• [PROBLEM TO SOLVE] Each line of the records below that holds "mysql" should be copied out.

• [EXTRACTED MATERIAL]
_ _ _ _ _ _ _
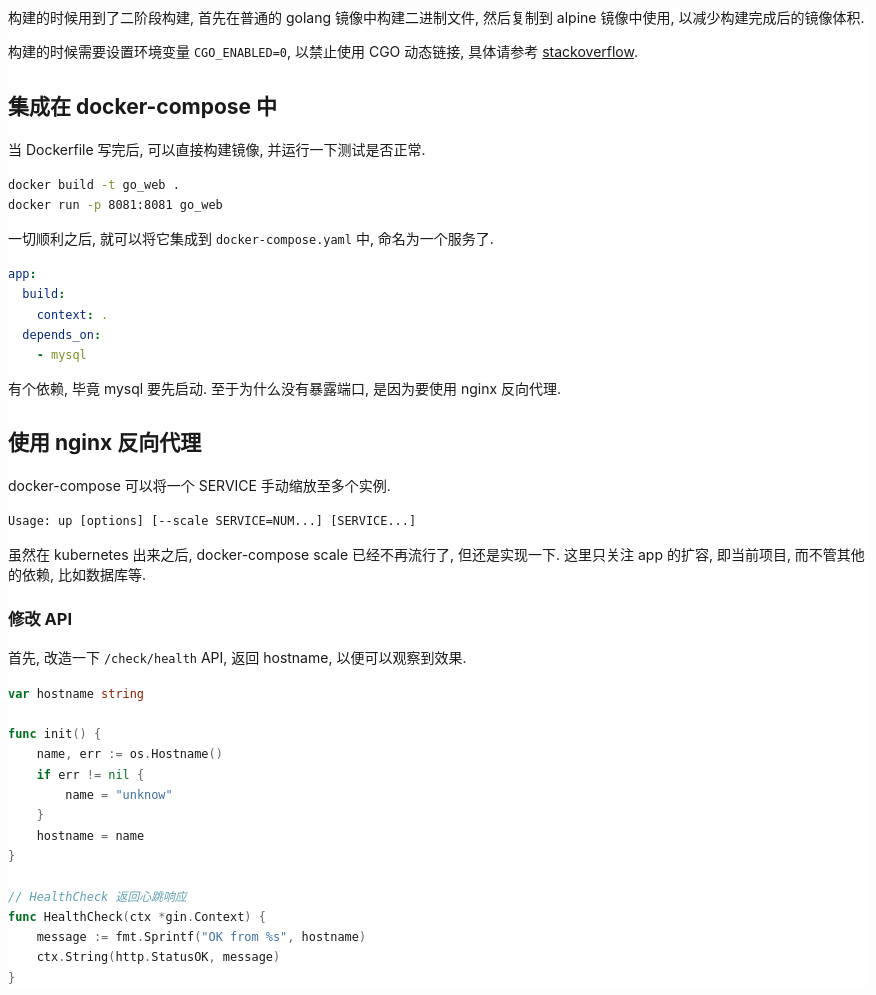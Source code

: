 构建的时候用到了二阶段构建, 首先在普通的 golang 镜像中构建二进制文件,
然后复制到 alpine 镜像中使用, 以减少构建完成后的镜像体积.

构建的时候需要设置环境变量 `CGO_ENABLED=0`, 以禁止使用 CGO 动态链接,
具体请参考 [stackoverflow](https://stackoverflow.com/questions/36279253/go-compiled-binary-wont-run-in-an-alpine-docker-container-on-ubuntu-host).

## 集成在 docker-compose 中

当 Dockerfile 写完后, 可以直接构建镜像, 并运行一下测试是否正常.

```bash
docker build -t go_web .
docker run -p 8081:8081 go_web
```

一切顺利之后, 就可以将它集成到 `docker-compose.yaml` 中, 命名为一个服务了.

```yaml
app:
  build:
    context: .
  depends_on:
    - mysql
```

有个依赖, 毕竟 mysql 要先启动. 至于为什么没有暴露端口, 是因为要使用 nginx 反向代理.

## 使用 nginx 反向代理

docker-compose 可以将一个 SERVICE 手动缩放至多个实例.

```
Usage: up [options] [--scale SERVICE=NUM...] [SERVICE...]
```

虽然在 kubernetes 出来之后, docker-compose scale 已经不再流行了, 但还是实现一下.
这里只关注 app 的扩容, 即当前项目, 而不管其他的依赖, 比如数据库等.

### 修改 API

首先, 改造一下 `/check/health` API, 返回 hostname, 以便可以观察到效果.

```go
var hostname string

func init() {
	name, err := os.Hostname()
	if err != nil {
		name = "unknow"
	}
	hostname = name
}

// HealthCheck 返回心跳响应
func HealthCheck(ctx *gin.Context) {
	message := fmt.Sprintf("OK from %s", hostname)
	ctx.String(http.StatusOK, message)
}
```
_ _ _ _ _ _ _
• [WRITTEN SOLUTION]
    - mysql
有个依赖, 毕竟 mysql 要先启动. 至于为什么没有暴露端口, 是因为要使用 nginx 反向代理.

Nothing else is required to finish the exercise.